**Task objective:**
What you should write out is every line from the one containing "Ceci est le ***dépôt de test***" to the end of the data, exactly and with nothing else.

(Extracted data entries)

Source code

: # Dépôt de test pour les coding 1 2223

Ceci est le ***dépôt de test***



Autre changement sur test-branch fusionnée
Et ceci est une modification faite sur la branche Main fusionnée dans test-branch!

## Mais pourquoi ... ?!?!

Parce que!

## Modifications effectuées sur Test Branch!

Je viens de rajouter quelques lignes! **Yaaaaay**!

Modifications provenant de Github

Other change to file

**Answer box:**
Ceci est le ***dépôt de test***



Autre changement sur test-branch fusionnée
Et ceci est une modification faite sur la branche Main fusionnée dans test-branch!

## Mais pourquoi ... ?!?!

Parce que!

## Modifications effectuées sur Test Branch!

Je viens de rajouter quelques lignes! **Yaaaaay**!

Modifications provenant de Github

Other change to file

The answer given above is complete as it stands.